Novos modelos de negócio e ferramentas rumo à circularidade


Cerca de uma dezena de empresas nacionais de dimensão europeia estiveram presentes nesta conferência, constituindo um painel de discussão sobre novos modelos de negócio que potenciam a circularidade. A Sonae Arauco, representada por Rui Correia, incorpora madeira reciclada na construção de painéis há 25 anos. A empresa montou o seu próprio sistema de recolha de madeira para reciclar, devido à escassez de serviços que garantam o reaproveitamento deste material. Atuando na área da logística de transporte de mercadorias e no aluguer de equipamentos de transporte, a CHEP Portugal está direcionada para a circularidade através da recolha, junto dos clientes, dos materiais que transporta, para reutilização.
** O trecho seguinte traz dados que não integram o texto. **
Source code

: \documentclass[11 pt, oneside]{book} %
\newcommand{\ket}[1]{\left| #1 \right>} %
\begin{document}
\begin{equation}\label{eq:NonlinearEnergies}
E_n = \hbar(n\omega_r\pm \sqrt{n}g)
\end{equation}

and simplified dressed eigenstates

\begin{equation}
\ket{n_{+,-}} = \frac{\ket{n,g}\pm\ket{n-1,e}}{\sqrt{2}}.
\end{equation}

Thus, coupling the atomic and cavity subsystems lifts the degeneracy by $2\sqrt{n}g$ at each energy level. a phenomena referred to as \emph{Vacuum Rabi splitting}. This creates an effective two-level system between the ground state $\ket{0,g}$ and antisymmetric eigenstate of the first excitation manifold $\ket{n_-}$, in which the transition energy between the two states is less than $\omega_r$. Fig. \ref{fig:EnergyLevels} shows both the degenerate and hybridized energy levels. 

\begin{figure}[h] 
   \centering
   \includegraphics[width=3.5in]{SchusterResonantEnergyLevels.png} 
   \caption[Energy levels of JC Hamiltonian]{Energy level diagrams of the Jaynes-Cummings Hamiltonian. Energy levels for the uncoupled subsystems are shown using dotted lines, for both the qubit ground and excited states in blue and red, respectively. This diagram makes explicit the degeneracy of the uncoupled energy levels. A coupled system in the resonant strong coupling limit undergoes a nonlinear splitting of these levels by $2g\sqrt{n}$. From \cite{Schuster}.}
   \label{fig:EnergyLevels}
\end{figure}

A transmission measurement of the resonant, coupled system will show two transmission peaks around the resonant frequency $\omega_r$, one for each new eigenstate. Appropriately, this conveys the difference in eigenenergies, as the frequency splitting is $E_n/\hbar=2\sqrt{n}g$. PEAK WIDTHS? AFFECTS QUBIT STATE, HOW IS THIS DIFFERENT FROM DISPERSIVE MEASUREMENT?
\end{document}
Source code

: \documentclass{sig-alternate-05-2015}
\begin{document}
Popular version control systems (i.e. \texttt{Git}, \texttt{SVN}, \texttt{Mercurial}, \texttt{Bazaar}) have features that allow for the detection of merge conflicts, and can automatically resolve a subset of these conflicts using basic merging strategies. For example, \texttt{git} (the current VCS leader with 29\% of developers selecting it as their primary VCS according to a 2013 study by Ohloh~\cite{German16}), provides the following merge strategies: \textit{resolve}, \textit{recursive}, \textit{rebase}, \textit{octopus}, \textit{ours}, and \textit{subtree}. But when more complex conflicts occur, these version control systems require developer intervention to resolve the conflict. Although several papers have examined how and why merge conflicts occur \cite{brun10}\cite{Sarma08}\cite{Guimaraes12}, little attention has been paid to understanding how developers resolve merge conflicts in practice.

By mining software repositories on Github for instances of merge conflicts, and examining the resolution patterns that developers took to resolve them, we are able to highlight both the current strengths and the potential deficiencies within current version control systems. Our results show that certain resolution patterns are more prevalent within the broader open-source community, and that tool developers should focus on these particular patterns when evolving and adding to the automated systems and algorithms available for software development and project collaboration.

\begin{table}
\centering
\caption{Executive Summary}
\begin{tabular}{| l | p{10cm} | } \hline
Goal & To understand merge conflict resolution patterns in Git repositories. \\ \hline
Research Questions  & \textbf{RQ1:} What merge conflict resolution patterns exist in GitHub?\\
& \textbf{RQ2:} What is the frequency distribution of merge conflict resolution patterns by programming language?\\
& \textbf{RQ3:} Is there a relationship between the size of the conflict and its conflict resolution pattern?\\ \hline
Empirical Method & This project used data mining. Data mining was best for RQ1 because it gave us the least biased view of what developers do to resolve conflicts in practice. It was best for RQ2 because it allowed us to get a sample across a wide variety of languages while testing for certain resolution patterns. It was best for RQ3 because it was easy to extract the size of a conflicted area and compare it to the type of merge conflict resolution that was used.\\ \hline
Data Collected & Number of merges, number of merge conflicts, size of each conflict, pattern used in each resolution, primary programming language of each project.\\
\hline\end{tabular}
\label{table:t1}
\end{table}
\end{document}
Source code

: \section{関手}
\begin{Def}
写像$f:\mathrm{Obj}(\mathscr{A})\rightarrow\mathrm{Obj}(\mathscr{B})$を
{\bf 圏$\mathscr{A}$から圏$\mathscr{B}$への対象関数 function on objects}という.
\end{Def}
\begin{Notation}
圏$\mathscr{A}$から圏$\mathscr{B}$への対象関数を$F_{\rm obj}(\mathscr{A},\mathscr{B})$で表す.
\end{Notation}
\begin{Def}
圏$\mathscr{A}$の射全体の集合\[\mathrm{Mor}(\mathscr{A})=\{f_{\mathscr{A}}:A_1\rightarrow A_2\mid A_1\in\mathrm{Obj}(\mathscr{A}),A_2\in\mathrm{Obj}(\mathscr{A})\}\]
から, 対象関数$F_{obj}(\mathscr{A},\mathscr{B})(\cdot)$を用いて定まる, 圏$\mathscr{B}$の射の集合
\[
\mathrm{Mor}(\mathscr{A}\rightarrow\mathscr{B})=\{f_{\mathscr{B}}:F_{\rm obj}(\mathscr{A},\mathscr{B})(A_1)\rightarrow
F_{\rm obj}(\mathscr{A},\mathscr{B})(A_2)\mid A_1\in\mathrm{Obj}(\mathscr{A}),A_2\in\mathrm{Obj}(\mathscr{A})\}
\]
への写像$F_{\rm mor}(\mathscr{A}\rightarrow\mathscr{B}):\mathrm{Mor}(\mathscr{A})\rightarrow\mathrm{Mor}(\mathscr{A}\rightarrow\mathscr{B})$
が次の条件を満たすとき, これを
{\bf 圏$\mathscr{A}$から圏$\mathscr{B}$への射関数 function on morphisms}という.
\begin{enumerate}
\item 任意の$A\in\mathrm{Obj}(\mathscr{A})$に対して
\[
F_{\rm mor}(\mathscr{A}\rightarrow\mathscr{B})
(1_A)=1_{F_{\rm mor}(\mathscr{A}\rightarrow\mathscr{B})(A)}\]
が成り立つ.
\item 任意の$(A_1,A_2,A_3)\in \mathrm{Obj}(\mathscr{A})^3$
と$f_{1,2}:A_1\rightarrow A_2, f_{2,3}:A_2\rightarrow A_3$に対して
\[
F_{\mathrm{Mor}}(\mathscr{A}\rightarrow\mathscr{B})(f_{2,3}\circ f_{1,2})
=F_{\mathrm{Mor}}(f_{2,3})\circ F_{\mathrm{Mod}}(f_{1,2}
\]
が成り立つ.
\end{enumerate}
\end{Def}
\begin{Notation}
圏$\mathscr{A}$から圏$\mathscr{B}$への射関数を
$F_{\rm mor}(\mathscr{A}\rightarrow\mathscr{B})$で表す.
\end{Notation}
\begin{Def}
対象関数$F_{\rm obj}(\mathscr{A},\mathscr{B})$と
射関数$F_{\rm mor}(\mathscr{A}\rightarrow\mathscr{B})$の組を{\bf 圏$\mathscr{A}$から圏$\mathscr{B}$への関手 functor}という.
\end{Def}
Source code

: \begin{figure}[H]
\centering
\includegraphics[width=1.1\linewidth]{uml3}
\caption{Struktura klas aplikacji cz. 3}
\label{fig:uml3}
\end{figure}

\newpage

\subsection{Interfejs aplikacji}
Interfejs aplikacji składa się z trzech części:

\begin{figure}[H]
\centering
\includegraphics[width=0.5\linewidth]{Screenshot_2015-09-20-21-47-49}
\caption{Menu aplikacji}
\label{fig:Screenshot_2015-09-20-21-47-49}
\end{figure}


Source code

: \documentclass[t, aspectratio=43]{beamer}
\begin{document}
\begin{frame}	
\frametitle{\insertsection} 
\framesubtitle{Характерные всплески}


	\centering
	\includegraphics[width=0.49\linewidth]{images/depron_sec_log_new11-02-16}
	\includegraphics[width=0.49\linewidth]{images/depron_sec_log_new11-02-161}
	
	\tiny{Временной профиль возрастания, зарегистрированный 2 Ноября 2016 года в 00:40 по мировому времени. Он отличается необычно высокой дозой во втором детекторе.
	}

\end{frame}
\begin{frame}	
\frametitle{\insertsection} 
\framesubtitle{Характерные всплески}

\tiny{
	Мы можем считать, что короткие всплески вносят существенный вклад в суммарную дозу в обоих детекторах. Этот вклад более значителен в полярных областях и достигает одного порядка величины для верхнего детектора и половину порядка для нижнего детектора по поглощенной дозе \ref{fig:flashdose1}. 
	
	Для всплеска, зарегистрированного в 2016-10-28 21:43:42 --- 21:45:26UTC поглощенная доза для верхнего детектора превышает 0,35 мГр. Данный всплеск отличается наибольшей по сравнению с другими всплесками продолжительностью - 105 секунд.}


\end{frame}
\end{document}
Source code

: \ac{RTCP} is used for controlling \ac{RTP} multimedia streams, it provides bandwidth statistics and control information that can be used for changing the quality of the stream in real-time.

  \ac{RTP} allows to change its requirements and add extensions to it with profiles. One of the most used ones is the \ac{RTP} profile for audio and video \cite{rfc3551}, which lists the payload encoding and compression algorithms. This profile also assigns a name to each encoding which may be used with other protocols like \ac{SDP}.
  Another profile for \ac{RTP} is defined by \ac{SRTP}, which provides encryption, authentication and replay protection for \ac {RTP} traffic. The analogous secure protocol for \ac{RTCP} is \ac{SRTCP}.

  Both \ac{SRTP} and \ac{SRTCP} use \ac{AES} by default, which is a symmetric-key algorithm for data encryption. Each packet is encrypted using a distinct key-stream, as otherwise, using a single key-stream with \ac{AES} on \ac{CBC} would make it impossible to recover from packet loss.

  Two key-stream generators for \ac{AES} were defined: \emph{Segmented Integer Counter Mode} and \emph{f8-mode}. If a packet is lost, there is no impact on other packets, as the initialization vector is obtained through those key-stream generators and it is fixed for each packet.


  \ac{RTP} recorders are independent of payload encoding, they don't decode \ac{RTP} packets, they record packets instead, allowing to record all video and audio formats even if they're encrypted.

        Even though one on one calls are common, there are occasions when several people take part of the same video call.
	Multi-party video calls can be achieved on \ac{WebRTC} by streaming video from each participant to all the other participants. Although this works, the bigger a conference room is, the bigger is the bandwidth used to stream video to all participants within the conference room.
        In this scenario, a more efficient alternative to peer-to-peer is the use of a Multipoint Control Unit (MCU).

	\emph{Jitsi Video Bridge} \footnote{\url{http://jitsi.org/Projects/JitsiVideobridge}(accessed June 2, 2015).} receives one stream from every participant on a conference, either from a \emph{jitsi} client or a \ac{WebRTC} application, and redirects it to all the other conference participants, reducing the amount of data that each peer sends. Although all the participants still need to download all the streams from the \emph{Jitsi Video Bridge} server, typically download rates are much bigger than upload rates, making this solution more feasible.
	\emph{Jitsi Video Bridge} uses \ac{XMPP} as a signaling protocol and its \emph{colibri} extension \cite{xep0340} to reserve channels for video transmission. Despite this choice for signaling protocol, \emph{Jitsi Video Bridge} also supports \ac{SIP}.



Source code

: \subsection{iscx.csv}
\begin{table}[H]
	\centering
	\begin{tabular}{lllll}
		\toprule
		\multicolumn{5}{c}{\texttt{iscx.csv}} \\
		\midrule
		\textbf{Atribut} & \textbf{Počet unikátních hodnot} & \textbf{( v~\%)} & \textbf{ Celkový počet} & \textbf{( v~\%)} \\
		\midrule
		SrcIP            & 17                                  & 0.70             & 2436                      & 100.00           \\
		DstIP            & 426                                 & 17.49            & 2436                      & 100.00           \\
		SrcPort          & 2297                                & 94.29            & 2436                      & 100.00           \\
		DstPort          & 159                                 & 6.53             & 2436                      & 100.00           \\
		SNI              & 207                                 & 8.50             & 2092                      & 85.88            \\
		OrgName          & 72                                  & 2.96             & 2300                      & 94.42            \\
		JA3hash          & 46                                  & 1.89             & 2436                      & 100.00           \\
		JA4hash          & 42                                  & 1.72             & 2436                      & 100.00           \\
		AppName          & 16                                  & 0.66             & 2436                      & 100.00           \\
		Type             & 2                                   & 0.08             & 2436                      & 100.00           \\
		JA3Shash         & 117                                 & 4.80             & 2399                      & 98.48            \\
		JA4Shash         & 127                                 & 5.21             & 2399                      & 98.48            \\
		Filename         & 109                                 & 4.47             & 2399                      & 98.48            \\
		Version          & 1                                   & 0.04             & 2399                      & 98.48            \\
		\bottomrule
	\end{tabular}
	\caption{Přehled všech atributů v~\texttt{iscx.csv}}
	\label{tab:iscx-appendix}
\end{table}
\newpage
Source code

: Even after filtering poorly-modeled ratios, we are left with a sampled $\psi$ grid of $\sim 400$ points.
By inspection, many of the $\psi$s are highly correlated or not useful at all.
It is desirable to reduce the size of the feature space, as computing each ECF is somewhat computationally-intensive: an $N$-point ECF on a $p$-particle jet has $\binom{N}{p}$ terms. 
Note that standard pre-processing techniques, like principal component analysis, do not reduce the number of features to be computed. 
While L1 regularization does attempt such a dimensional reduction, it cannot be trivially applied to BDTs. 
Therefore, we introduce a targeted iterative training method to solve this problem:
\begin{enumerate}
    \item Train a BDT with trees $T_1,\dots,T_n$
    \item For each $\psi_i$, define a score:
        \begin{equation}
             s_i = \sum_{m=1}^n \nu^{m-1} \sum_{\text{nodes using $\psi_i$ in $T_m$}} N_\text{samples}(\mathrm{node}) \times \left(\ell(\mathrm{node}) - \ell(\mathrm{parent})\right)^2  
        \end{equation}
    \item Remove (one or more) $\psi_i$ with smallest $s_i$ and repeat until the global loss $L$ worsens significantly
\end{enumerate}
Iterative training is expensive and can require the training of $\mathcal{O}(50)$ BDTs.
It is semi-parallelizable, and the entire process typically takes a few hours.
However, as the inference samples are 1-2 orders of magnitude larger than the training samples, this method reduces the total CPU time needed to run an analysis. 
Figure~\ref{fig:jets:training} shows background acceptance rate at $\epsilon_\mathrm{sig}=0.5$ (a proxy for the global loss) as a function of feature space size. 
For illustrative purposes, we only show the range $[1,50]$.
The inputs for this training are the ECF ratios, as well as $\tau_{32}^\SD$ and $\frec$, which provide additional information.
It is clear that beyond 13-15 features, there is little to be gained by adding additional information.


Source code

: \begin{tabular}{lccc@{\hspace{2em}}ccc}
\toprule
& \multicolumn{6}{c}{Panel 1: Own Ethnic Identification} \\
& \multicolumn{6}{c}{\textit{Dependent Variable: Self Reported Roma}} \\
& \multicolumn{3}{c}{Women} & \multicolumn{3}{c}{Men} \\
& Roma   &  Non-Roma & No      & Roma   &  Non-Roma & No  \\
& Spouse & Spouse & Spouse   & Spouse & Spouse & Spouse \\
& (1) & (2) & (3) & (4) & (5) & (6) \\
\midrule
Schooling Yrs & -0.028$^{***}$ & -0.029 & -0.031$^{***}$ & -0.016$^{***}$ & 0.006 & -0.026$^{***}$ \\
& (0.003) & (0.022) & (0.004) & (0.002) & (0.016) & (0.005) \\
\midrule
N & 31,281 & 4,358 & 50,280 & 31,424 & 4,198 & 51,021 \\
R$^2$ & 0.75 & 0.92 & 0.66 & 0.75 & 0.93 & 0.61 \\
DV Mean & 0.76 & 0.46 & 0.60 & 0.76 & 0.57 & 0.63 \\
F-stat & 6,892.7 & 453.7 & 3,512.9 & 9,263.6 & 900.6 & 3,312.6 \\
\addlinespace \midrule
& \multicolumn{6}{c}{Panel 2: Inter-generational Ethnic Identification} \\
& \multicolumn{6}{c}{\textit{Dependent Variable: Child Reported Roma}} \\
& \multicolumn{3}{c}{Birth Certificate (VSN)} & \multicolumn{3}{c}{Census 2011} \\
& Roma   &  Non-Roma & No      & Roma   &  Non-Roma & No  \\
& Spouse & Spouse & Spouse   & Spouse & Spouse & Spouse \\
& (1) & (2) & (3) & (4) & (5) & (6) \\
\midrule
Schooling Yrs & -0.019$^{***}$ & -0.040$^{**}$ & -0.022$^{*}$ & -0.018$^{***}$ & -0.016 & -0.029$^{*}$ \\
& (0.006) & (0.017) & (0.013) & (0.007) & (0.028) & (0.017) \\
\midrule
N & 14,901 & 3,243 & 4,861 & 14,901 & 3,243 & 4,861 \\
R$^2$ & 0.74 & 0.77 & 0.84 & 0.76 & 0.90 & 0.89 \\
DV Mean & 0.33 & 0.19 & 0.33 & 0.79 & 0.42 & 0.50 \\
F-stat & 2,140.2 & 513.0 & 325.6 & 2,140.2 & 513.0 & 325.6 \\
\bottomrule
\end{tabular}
Paula Sardinha, da CHEP, salientou “a implementação de uma melhoria constante rumo à circularidade”, bem como “a preocupação ambiental da empresa” que, porcada árvore que utiliza no fabrico das suas paletes, planta duas.


Para Catarina Dias, da TGM Automotive, a questão da circularidade é mais complexa, já que a empresa trabalha com matérias compostas utilizadas em interiores de automóveis, cuja reciclagem é “um desafio”. A estratégia futura passa pelo “desenvolvimento de monomateriais em detrimento dos compósitos” e pela “redução de25% do CO2 produzido com vista à diminuição da pegada carbónica”. Já a SEDA, do International Packaging Group, uma empresa de embalagens para a indústria alimentar cuja principal matéria-prima é o cartão, destacou a sua alta reciclabilidade e a transformação de cerca de 30 mil toneladas/ano. “Constituído por matérias naturais, o papel, no seu estado virgem, pode ser reciclado até 25 vezes sem perder características e sem nunca se transformar num resíduo”, garantiu Anselmo Viladerbó, responsável desta empresa.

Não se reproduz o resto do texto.